In mid-August the Chamber’s After Hours mixer presented at the Marathon Community Theater served as the unofficial kick-off for the Marathon City Council election. The qualifying period has just ended and a political newcomer had placed his name on the ballot.

Although a 24-year Marathon resident and businessman, Mark Senmartin’s resume did not include the traditional, unofficial council requirements such as board appointments and political connections.

He joined incumbent Vice Mayor Richard Keating who is running for a third consecutive term and Pete Worthington – a former Mayor and the longest tenured councilman in the history of Marathon.

Keating’s four years in public office have been highlighted by the completion of the $100 million wastewater system, the launch of two major resorts, municipal beautification efforts and the recent dedication of a new fire station on Grassy Key.

Worthington, less than year removed from his last term on the Marathon Council, can also take credit for many of those accomplishments. He voted in favor of those issues during his six consecutive years on the dais.

Over the past few months the political scene of Marathon has seen many “firsts” including the resignation of two sitting council members from the election canvassing board for publically supporting candidates; Ginger Snead on the side of Keating and Worthington and Dick Ramsay with Mark Senmartin.

This past week the campaign took another unexpected turn when former county attorney and Key West resident Jimmy Hendricks was identified by the State Attorney’s Office as the individual who “facilitated the mailing” of campaign literature that reproduced Senmartin’s code violation for illegal lot clearing.

The report follows a paper trail that begins at Gemini Printing in Marathon and includes a statement by Hendricks, a convicted felon who once facilitated the bribing of former county mayor Jack London, calling Senmartin “a bad guy.”

Senmartin has no criminal record and says he never met Hendricks.

These story lines have done nothing but steer Marathon’s electoral process away from the real campaign issues.

So, The Weekly took this final chance to ask each candidate two questions:

  1. Why should we vote for you?
  2. Once elected, what will be your priority during this term and how will your accomplish it?


Pete Worthington

With nearly nine years of council experience, Worthington says his institutional knowledge and political connections set him apart from the other candidates. “Bringing personal experience and relationships is critical to getting things accomplished,” Worthington said, adding that he has forged many personal and professional relationships with federal and state officials during the years he worked on advisory boards and as a city councilman.
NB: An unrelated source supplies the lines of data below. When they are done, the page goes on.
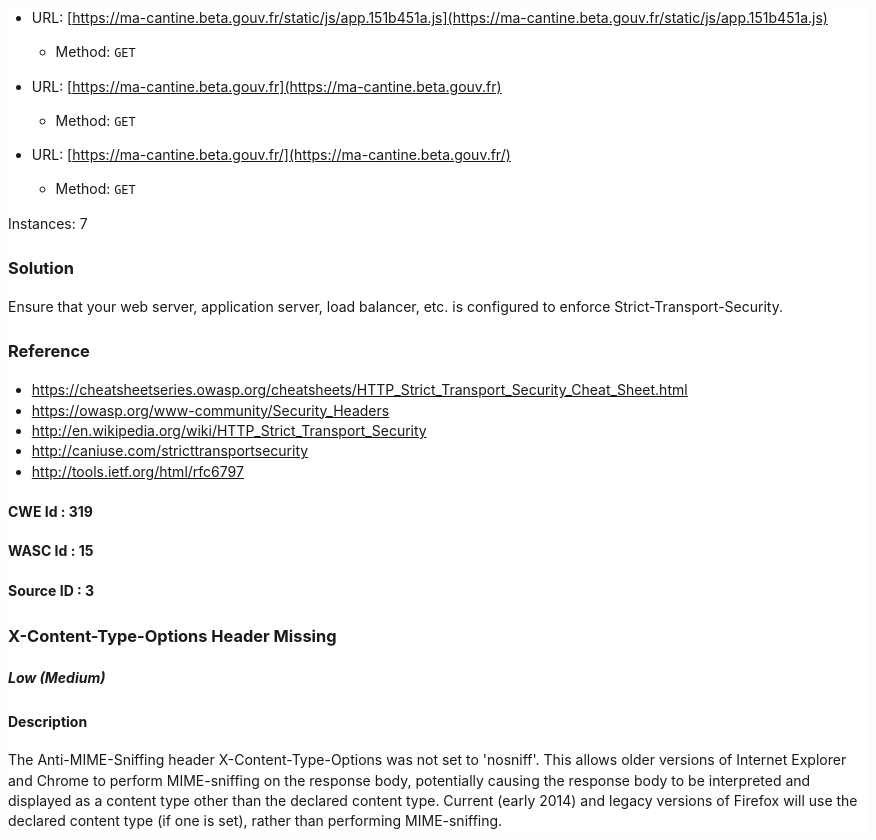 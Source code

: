   
* URL: [https://ma-cantine.beta.gouv.fr/static/js/app.151b451a.js](https://ma-cantine.beta.gouv.fr/static/js/app.151b451a.js)
  
  
  * Method: `GET`
  
  
  
  
* URL: [https://ma-cantine.beta.gouv.fr](https://ma-cantine.beta.gouv.fr)
  
  
  * Method: `GET`
  
  
  
  
* URL: [https://ma-cantine.beta.gouv.fr/](https://ma-cantine.beta.gouv.fr/)
  
  
  * Method: `GET`
  
  
  
  
Instances: 7
  
### Solution
<p>Ensure that your web server, application server, load balancer, etc. is configured to enforce Strict-Transport-Security.</p>
  
### Reference
* https://cheatsheetseries.owasp.org/cheatsheets/HTTP_Strict_Transport_Security_Cheat_Sheet.html
* https://owasp.org/www-community/Security_Headers
* http://en.wikipedia.org/wiki/HTTP_Strict_Transport_Security
* http://caniuse.com/stricttransportsecurity
* http://tools.ietf.org/html/rfc6797

  
#### CWE Id : 319
  
#### WASC Id : 15
  
#### Source ID : 3

  
  
  
  
### X-Content-Type-Options Header Missing
##### Low (Medium)
  
  
  
  
#### Description
<p>The Anti-MIME-Sniffing header X-Content-Type-Options was not set to 'nosniff'. This allows older versions of Internet Explorer and Chrome to perform MIME-sniffing on the response body, potentially causing the response body to be interpreted and displayed as a content type other than the declared content type. Current (early 2014) and legacy versions of Firefox will use the declared content type (if one is set), rather than performing MIME-sniffing.</p>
He cited sewer grant money and the construction of city hall as his priorities, but added that his first action will be to push for an interlocal agreement with the State Attorney’s office in order to properly enforce the city charter.  He said far too often Marathon councilmembers circumvent the city manager instead of conducting city business through proper channels.


Mark Senmartin

Senmartin said his accession to council candidate stemmed from the simple premise that the residents of Marathon should be represented by people like them – “the guy who works at Publix, the hairdresser” — and believes he is the candidate who best personifies that ideal.

A small businessman and the father of two young sons, Senmartin says his top priority will be to increase residents’ awareness and participation in local government.

“I want people to get fired up,” but adding, “and getting fired up does not have to be a negative thing.”

One way in which he is going to encourage greater participation is to appoint new faces to the council’s advisory boards and encourage other councilmembers to do the same.

“Everyone has ideas,” he said. “There is no reason why people should be excluded from bringing ideas.”


Richard Keating

“I have been able to work with everyone on the council and get things accomplished during the worst economic times of my life,” Keating said in reference to his accomplishments on the council.

Since the beginning of his campaign, he has pledged that his third term would “stay the course” while citing municipal achievements (see above) and his ability to continue building consensus with other councilmembers to reach common goals.

“The key is to have a consistent policy coming out of city hall,” he said, further explaining that local government should be responsive, so that it does not hinder the progress of private business.

Job creation and economic stimulus are Keating’s top priorities for his third term. He said we can achieve through incentives for small businesses and by retaining a city manager that has proven that he “can control costs of running city hall even though property values have decreased.”


The staff at the Weekly Newspapers congratulates the candidates on their decision to seek public office and we hope all Marathon residents choose a candidate who best represents their interests. The campaign, although interesting, may surely leave a sour taste in the mouths of many voters. We at the Weekly can only hope the next campaign is performed with a bit more decorum and that the council and city staff continue to build on the foundations that have made Marathon one of the most progressive and hardworking municipalities in all of Florida.